漢字の起源は中国にある。我々は太古に伝わったその文字を、日々の暮らしで何気なく使い倒しているが、ひとたびその成り立ちを紐解くと、そこには驚くべき世界が広がっている。
たとえば「号」という字。これは生き埋めにされた人間が、あまりの恐怖と悲しみに大きく口を開け、泣き叫ぶ姿をかたどったものだという。あるいは「民」。これは人の眼球に針を刺し、何も見えなくした奴隷の姿を表しているそうだ。
国民なんてバカな方がいい、正しい情報なんて与えなくていい、そんな今の日本の政治家と大して変わらない当時の権力者たちの本「心」が透けて見える。
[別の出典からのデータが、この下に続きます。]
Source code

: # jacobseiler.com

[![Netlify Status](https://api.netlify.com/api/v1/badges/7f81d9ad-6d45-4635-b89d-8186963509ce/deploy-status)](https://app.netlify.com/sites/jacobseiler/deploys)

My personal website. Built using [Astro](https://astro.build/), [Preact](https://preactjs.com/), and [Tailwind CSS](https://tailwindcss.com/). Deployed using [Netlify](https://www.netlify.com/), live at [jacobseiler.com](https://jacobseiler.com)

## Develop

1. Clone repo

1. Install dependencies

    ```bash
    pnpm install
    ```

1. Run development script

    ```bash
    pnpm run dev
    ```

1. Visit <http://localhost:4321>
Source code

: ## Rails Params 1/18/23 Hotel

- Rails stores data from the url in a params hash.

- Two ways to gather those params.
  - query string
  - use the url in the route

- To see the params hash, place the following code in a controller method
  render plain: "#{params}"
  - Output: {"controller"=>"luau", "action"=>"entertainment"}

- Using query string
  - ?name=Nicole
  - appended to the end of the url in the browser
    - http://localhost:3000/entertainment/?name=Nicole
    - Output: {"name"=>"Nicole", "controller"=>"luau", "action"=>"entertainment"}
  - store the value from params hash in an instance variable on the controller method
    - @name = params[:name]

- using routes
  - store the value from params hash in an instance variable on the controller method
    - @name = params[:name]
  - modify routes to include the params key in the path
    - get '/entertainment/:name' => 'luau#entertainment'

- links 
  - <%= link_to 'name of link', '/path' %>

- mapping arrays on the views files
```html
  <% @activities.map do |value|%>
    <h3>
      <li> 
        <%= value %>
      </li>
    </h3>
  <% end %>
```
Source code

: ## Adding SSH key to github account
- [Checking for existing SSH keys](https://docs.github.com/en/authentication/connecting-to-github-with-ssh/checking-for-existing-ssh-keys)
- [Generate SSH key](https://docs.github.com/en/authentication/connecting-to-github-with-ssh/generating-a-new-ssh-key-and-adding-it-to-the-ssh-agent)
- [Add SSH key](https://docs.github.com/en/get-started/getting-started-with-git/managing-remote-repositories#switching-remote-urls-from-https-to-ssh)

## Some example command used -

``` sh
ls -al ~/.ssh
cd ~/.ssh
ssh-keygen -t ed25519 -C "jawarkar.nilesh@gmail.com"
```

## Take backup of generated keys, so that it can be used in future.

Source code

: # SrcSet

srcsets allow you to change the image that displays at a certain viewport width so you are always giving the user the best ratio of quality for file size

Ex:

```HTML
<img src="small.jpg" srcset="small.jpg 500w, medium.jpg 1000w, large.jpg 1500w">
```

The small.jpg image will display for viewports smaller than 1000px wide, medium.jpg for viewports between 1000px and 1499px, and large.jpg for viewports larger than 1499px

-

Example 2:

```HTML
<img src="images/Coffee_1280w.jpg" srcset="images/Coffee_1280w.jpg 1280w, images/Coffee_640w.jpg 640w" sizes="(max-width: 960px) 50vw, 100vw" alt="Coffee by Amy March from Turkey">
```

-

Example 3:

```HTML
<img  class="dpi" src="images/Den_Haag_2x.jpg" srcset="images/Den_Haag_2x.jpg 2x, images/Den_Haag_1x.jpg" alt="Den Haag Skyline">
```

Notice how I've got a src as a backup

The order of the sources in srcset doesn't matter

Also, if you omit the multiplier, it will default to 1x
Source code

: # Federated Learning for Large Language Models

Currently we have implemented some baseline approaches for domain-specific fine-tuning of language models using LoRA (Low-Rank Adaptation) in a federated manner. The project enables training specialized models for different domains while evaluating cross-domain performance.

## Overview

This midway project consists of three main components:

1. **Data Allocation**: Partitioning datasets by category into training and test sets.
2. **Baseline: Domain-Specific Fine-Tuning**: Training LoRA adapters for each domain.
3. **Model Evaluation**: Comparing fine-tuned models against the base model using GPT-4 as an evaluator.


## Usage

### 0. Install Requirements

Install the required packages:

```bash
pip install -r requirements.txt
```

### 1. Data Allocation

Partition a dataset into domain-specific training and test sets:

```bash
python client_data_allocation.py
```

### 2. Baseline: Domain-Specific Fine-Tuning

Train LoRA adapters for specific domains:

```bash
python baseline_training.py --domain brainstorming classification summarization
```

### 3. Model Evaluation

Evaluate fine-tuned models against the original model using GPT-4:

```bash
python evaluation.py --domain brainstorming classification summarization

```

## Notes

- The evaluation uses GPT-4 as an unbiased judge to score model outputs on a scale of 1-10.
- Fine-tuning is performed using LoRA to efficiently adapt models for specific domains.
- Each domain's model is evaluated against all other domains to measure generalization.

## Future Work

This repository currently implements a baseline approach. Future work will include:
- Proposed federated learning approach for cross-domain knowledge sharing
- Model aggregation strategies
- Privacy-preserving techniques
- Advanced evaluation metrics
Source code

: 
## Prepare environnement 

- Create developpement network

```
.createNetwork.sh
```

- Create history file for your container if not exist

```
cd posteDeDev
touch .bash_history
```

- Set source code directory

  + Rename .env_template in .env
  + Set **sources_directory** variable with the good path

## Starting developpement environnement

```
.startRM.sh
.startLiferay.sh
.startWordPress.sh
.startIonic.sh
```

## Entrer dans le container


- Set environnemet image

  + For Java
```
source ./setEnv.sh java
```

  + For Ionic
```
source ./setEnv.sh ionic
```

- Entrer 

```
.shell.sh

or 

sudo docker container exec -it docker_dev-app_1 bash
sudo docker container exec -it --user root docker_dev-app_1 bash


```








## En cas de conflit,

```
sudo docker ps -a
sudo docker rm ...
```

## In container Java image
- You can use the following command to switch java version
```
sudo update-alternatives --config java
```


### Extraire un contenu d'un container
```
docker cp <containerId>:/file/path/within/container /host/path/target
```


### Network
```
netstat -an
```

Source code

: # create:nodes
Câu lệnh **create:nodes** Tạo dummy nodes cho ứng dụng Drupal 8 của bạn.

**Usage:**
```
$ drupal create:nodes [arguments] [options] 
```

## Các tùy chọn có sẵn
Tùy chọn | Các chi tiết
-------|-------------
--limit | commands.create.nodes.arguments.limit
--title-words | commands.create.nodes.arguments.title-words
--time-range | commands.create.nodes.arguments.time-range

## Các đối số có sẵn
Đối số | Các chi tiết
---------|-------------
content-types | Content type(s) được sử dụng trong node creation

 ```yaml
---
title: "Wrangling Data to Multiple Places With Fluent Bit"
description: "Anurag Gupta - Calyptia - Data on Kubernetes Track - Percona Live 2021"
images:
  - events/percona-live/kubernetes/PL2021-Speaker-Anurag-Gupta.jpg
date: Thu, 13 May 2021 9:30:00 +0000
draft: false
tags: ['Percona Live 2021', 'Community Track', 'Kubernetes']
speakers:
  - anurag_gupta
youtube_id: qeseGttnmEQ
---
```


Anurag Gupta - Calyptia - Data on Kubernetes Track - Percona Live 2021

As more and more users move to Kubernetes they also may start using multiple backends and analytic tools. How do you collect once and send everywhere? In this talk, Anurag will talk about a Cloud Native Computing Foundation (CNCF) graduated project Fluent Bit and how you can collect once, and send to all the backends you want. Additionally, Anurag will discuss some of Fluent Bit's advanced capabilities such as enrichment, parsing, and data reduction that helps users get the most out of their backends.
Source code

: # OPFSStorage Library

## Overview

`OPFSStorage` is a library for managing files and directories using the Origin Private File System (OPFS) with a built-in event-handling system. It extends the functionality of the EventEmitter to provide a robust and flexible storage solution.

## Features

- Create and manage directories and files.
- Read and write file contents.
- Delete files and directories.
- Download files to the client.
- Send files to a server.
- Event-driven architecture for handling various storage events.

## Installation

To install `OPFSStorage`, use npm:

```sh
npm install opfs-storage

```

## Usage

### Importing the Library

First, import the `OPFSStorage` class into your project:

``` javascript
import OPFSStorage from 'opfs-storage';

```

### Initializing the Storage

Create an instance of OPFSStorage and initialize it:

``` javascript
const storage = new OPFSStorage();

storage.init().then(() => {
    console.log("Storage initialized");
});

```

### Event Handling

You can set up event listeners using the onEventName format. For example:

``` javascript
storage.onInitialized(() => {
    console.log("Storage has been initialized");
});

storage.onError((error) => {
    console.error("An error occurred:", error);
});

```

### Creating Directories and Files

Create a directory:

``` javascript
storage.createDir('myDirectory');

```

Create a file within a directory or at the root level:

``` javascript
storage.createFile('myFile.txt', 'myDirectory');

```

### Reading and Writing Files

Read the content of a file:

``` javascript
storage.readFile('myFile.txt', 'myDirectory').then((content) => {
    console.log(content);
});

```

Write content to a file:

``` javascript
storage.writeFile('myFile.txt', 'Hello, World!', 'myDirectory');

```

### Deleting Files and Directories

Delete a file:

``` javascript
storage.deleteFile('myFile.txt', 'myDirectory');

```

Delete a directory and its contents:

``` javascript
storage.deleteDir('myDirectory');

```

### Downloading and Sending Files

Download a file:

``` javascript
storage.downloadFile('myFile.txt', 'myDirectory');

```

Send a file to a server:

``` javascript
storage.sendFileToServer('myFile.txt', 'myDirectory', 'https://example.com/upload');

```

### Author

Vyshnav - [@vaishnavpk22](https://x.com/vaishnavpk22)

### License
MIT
これらは普段の文字からは想像もつかない、背筋の凍るような歴史だ。
一方で、とんちの効いた解釈も面白い。
「恋」は心が下にあるから下心、「愛」は真ん中にあるから真心。誰が言ったか知らないが、妙に納得させられる。
そんな漢字の奥深さに想いを馳せながら、以前私は台湾に行った際、故宮博物院で古代の漢文を鑑賞していた。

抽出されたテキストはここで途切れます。